His book has probably been marginalized within the book trade as a theologically focussed, typically saccharine liberal clergyman’s commentary on world affairs, which does him and his book a great disservice. There are some passages in the book which discuss the Jewish orthodox position on religious diversity and tolerance, which will be of interest to students of religion and students of the Bible. However his main focus is on the role of religion and morality in a world with a globalized market economy. His argument spans philosophy, politics and economics. He is no mere dilettante. He is well-read and learned.

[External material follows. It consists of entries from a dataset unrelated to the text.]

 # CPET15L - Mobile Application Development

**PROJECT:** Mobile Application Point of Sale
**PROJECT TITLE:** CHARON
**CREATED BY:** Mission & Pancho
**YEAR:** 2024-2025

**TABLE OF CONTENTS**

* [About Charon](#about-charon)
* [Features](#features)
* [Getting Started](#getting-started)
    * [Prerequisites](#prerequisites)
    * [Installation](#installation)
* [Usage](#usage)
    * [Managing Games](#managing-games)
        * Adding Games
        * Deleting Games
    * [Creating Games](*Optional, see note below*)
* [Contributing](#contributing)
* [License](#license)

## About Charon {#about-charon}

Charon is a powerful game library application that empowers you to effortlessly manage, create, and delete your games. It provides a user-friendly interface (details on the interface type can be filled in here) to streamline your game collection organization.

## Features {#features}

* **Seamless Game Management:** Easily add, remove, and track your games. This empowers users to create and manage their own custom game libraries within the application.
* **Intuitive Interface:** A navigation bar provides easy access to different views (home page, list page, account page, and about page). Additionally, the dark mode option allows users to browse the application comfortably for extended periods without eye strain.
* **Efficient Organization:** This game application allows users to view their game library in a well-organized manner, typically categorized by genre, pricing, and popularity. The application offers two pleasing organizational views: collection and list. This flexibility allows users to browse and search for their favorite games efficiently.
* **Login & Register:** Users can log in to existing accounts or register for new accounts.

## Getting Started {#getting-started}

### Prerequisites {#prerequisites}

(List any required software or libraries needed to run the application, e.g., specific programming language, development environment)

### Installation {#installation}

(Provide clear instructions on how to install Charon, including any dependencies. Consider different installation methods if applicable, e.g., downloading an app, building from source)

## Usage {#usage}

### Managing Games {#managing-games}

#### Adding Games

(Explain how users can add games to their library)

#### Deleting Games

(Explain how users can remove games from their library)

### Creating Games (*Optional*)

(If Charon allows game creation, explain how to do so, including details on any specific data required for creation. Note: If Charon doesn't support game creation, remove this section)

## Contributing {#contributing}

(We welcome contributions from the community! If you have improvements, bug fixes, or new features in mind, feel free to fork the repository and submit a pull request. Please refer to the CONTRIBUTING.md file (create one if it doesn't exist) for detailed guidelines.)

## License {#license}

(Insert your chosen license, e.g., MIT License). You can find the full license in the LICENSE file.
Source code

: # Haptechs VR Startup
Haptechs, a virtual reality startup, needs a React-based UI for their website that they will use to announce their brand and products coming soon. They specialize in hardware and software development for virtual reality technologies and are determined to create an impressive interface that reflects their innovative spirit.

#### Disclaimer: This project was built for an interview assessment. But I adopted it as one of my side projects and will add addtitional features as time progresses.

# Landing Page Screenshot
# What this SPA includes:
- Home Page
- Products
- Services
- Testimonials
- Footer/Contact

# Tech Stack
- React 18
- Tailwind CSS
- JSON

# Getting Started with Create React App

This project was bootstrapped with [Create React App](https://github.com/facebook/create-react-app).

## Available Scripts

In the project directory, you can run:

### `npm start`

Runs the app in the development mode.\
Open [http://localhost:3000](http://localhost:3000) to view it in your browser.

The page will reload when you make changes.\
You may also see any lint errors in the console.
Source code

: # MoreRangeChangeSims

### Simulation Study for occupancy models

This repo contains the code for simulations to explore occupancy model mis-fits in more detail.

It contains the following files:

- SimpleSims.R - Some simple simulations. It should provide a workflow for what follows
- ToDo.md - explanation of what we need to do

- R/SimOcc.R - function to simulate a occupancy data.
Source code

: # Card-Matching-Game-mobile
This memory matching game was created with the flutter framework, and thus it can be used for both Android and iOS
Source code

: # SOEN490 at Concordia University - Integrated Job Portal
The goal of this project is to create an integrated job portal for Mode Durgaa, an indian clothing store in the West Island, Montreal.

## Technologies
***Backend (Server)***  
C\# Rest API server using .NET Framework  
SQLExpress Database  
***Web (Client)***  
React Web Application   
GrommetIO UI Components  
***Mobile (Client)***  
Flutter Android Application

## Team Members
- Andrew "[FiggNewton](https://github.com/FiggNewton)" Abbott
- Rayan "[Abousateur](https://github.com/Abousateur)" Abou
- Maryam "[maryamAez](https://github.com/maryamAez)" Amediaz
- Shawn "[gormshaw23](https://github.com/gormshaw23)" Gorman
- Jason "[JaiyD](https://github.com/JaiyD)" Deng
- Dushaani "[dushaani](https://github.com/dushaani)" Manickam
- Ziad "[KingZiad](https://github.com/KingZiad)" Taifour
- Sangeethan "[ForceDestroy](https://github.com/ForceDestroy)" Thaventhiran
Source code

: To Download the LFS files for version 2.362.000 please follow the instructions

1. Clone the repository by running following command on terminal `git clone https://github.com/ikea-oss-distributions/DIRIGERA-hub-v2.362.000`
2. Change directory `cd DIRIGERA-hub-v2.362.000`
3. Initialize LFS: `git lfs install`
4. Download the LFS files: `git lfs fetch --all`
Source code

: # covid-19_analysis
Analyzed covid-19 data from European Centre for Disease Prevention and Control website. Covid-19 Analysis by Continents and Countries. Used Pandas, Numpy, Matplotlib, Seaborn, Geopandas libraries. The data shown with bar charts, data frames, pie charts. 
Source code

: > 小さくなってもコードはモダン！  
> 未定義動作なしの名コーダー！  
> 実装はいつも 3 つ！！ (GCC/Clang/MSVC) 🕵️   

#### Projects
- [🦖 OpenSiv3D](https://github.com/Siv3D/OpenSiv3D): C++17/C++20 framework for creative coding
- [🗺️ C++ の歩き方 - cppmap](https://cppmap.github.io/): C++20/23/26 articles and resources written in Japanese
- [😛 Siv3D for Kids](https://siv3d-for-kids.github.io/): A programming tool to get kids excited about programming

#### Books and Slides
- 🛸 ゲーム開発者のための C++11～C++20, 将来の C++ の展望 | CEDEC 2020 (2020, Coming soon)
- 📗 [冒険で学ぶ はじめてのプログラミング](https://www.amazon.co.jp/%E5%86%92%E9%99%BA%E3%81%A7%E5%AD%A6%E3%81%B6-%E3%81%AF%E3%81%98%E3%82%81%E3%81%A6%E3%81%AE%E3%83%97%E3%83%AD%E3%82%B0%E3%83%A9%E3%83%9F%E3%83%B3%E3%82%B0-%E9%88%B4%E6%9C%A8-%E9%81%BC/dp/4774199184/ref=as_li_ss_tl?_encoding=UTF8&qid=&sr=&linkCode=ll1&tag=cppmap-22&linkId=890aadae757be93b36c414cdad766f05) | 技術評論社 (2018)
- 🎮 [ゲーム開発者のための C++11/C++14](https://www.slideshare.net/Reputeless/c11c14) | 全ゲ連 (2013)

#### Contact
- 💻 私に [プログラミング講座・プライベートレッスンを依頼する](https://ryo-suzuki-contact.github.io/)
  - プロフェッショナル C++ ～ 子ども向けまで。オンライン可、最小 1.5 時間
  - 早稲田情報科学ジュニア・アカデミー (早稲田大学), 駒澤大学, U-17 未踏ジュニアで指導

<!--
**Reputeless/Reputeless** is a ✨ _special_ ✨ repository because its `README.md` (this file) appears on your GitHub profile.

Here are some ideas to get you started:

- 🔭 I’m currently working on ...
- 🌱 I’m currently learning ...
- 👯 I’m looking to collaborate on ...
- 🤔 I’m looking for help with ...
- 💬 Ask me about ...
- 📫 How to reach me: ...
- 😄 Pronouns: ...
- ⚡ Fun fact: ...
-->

He disagrees with the idea, implicit in Fukuyama’s idea that the capitalist west defeated communism, that the arrival of the global economy will mark the end of conflict and struggle. That idea was discredited by 9/11 and the rediscovery by the academic elites that most human beings are religious in a fundamental way. He also disagees with the idea that religion is, or has become the main source of discord and conflict in the modern world.
He writes about the importance of religion as the part of human life where we find meaning and and where we find the values that ground our moral and ethical ideas. He disagrees with the Rationalist notion that religion will wither away as society evolves and with the idea that society is evolving on its own. Human beings need meaning and value. He argues that many of the great injustices of modern history have arisen when political and economic ideas were adopted as nearly religious systems of fundamental values. Nationalism became Nazi racism. Equality and socialism became totalitarian communism. Free market economics has created a society of consumerism, great wealth, and great poverty. Free market economics as translated into ethics has given the Western world an ethic of relativism and personal choices.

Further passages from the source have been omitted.